Source texts of formatted documents:

──────────────────────────────

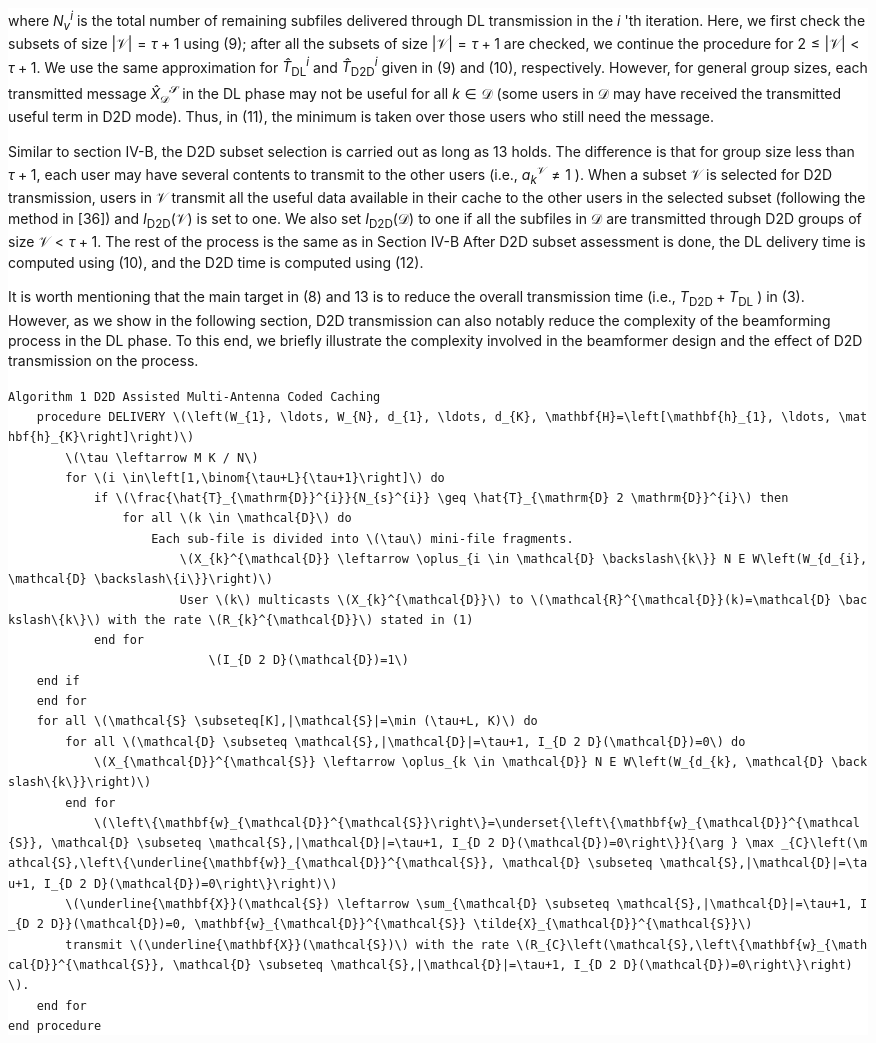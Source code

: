 where $N_{v}^{i}$ is the total number of remaining subfiles delivered through DL transmission in the $i$ 'th iteration. Here, we first check the subsets of size $|\mathcal{V}|=\tau+1$ using (9); after all the subsets of size $|\mathcal{V}|=\tau+1$ are checked, we continue the procedure for $2 \leq|\mathcal{V}|<\tau+1$. We use the same approximation for $\hat{T}_{\mathrm{DL}}^{i}$ and $\hat{T}_{\mathrm{D} 2 \mathrm{D}}^{i}$ given in (9) and (10), respectively. However, for general group sizes, each transmitted message $\hat{X}_{\mathcal{D}}^{\mathcal{S}}$ in the DL phase may not be useful for all $k \in \mathcal{D}$ (some users in $\mathcal{D}$ may have received the transmitted useful term in D2D mode). Thus, in (11), the minimum is taken over those users who still need the message.

Similar to section IV-B, the D2D subset selection is carried out as long as 13 holds. The difference is that for group size less than $\tau+1$, each user may have several contents to transmit to the other users (i.e., $a_{k}^{\mathcal{V}} \neq 1$ ). When a subset $\mathcal{V}$ is selected for D2D transmission, users in $\mathcal{V}$ transmit all the useful data available in their cache to the other users in the selected subset (following the method in [36]) and $I_{\mathrm{D} 2 \mathrm{D}}(\mathcal{V})$ is set to one. We also set $I_{\mathrm{D} 2 \mathrm{D}}(\mathcal{D})$ to one if all the subfiles in $\mathcal{D}$ are transmitted through D2D groups of size $\mathcal{V}<\tau+1$. The rest of the process is the same as in Section IV-B After D2D subset assessment is done, the DL delivery time is computed using (10), and the D2D time is computed using (12).

It is worth mentioning that the main target in (8) and 13 is to reduce the overall transmission time (i.e., $T_{\mathrm{D} 2 \mathrm{D}}+T_{\mathrm{DL}}$ ) in (3). However, as we show in the following section, D2D transmission can also notably reduce the complexity of the beamforming process in the DL phase. To this end, we briefly illustrate the complexity involved in the beamformer design and the effect of D2D transmission on the process.

```
Algorithm 1 D2D Assisted Multi-Antenna Coded Caching
    procedure DELIVERY \(\left(W_{1}, \ldots, W_{N}, d_{1}, \ldots, d_{K}, \mathbf{H}=\left[\mathbf{h}_{1}, \ldots, \mathbf{h}_{K}\right]\right)\)
        \(\tau \leftarrow M K / N\)
        for \(i \in\left[1,\binom{\tau+L}{\tau+1}\right]\) do
            if \(\frac{\hat{T}_{\mathrm{D}}^{i}}{N_{s}^{i}} \geq \hat{T}_{\mathrm{D} 2 \mathrm{D}}^{i}\) then
                for all \(k \in \mathcal{D}\) do
                    Each sub-file is divided into \(\tau\) mini-file fragments.
                        \(X_{k}^{\mathcal{D}} \leftarrow \oplus_{i \in \mathcal{D} \backslash\{k\}} N E W\left(W_{d_{i}, \mathcal{D} \backslash\{i\}}\right)\)
                        User \(k\) multicasts \(X_{k}^{\mathcal{D}}\) to \(\mathcal{R}^{\mathcal{D}}(k)=\mathcal{D} \backslash\{k\}\) with the rate \(R_{k}^{\mathcal{D}}\) stated in (1)
            end for
                            \(I_{D 2 D}(\mathcal{D})=1\)
    end if
    end for
    for all \(\mathcal{S} \subseteq[K],|\mathcal{S}|=\min (\tau+L, K)\) do
        for all \(\mathcal{D} \subseteq \mathcal{S},|\mathcal{D}|=\tau+1, I_{D 2 D}(\mathcal{D})=0\) do
            \(X_{\mathcal{D}}^{\mathcal{S}} \leftarrow \oplus_{k \in \mathcal{D}} N E W\left(W_{d_{k}, \mathcal{D} \backslash\{k\}}\right)\)
        end for
            \(\left\{\mathbf{w}_{\mathcal{D}}^{\mathcal{S}}\right\}=\underset{\left\{\mathbf{w}_{\mathcal{D}}^{\mathcal{S}}, \mathcal{D} \subseteq \mathcal{S},|\mathcal{D}|=\tau+1, I_{D 2 D}(\mathcal{D})=0\right\}}{\arg } \max _{C}\left(\mathcal{S},\left\{\underline{\mathbf{w}}_{\mathcal{D}}^{\mathcal{S}}, \mathcal{D} \subseteq \mathcal{S},|\mathcal{D}|=\tau+1, I_{D 2 D}(\mathcal{D})=0\right\}\right)\)
        \(\underline{\mathbf{X}}(\mathcal{S}) \leftarrow \sum_{\mathcal{D} \subseteq \mathcal{S},|\mathcal{D}|=\tau+1, I_{D 2 D}}(\mathcal{D})=0, \mathbf{w}_{\mathcal{D}}^{\mathcal{S}} \tilde{X}_{\mathcal{D}}^{\mathcal{S}}\)
        transmit \(\underline{\mathbf{X}}(\mathcal{S})\) with the rate \(R_{C}\left(\mathcal{S},\left\{\mathbf{w}_{\mathcal{D}}^{\mathcal{S}}, \mathcal{D} \subseteq \mathcal{S},|\mathcal{D}|=\tau+1, I_{D 2 D}(\mathcal{D})=0\right\}\right)\).
    end for
end procedure
```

──────────────────────────────

-- Task brief --
All the data above is to be transcribed exactly, with no pictures included.

-- Written response --
Source code

: where $N_{v}^{i}$ is the total number of remaining subfiles delivered through DL transmission in the $i$ 'th iteration. Here, we first check the subsets of size $|\mathcal{V}|=\tau+1$ using (9); after all the subsets of size $|\mathcal{V}|=\tau+1$ are checked, we continue the procedure for $2 \leq|\mathcal{V}|<\tau+1$. We use the same approximation for $\hat{T}_{\mathrm{DL}}^{i}$ and $\hat{T}_{\mathrm{D} 2 \mathrm{D}}^{i}$ given in (9) and (10), respectively. However, for general group sizes, each transmitted message $\hat{X}_{\mathcal{D}}^{\mathcal{S}}$ in the DL phase may not be useful for all $k \in \mathcal{D}$ (some users in $\mathcal{D}$ may have received the transmitted useful term in D2D mode). Thus, in (11), the minimum is taken over those users who still need the message.

Similar to section IV-B, the D2D subset selection is carried out as long as 13 holds. The difference is that for group size less than $\tau+1$, each user may have several contents to transmit to the other users (i.e., $a_{k}^{\mathcal{V}} \neq 1$ ). When a subset $\mathcal{V}$ is selected for D2D transmission, users in $\mathcal{V}$ transmit all the useful data available in their cache to the other users in the selected subset (following the method in [36]) and $I_{\mathrm{D} 2 \mathrm{D}}(\mathcal{V})$ is set to one. We also set $I_{\mathrm{D} 2 \mathrm{D}}(\mathcal{D})$ to one if all the subfiles in $\mathcal{D}$ are transmitted through D2D groups of size $\mathcal{V}<\tau+1$. The rest of the process is the same as in Section IV-B After D2D subset assessment is done, the DL delivery time is computed using (10), and the D2D time is computed using (12).

It is worth mentioning that the main target in (8) and 13 is to reduce the overall transmission time (i.e., $T_{\mathrm{D} 2 \mathrm{D}}+T_{\mathrm{DL}}$ ) in (3). However, as we show in the following section, D2D transmission can also notably reduce the complexity of the beamforming process in the DL phase. To this end, we briefly illustrate the complexity involved in the beamformer design and the effect of D2D transmission on the process.

```
Algorithm 1 D2D Assisted Multi-Antenna Coded Caching
    procedure DELIVERY \(\left(W_{1}, \ldots, W_{N}, d_{1}, \ldots, d_{K}, \mathbf{H}=\left[\mathbf{h}_{1}, \ldots, \mathbf{h}_{K}\right]\right)\)
        \(\tau \leftarrow M K / N\)
        for \(i \in\left[1,\binom{\tau+L}{\tau+1}\right]\) do
            if \(\frac{\hat{T}_{\mathrm{D}}^{i}}{N_{s}^{i}} \geq \hat{T}_{\mathrm{D} 2 \mathrm{D}}^{i}\) then
                for all \(k \in \mathcal{D}\) do
                    Each sub-file is divided into \(\tau\) mini-file fragments.
                        \(X_{k}^{\mathcal{D}} \leftarrow \oplus_{i \in \mathcal{D} \backslash\{k\}} N E W\left(W_{d_{i}, \mathcal{D} \backslash\{i\}}\right)\)
                        User \(k\) multicasts \(X_{k}^{\mathcal{D}}\) to \(\mathcal{R}^{\mathcal{D}}(k)=\mathcal{D} \backslash\{k\}\) with the rate \(R_{k}^{\mathcal{D}}\) stated in (1)
            end for
                            \(I_{D 2 D}(\mathcal{D})=1\)
    end if
    end for
    for all \(\mathcal{S} \subseteq[K],|\mathcal{S}|=\min (\tau+L, K)\) do
        for all \(\mathcal{D} \subseteq \mathcal{S},|\mathcal{D}|=\tau+1, I_{D 2 D}(\mathcal{D})=0\) do
            \(X_{\mathcal{D}}^{\mathcal{S}} \leftarrow \oplus_{k \in \mathcal{D}} N E W\left(W_{d_{k}, \mathcal{D} \backslash\{k\}}\right)\)
        end for
            \(\left\{\mathbf{w}_{\mathcal{D}}^{\mathcal{S}}\right\}=\underset{\left\{\mathbf{w}_{\mathcal{D}}^{\mathcal{S}}, \mathcal{D} \subseteq \mathcal{S},|\mathcal{D}|=\tau+1, I_{D 2 D}(\mathcal{D})=0\right\}}{\arg } \max _{C}\left(\mathcal{S},\left\{\underline{\mathbf{w}}_{\mathcal{D}}^{\mathcal{S}}, \mathcal{D} \subseteq \mathcal{S},|\mathcal{D}|=\tau+1, I_{D 2 D}(\mathcal{D})=0\right\}\right)\)
        \(\underline{\mathbf{X}}(\mathcal{S}) \leftarrow \sum_{\mathcal{D} \subseteq \mathcal{S},|\mathcal{D}|=\tau+1, I_{D 2 D}}(\mathcal{D})=0, \mathbf{w}_{\mathcal{D}}^{\mathcal{S}} \tilde{X}_{\mathcal{D}}^{\mathcal{S}}\)
        transmit \(\underline{\mathbf{X}}(\mathcal{S})\) with the rate \(R_{C}\left(\mathcal{S},\left\{\mathbf{w}_{\mathcal{D}}^{\mathcal{S}}, \mathcal{D} \subseteq \mathcal{S},|\mathcal{D}|=\tau+1, I_{D 2 D}(\mathcal{D})=0\right\}\right)\).
    end for
end procedure
```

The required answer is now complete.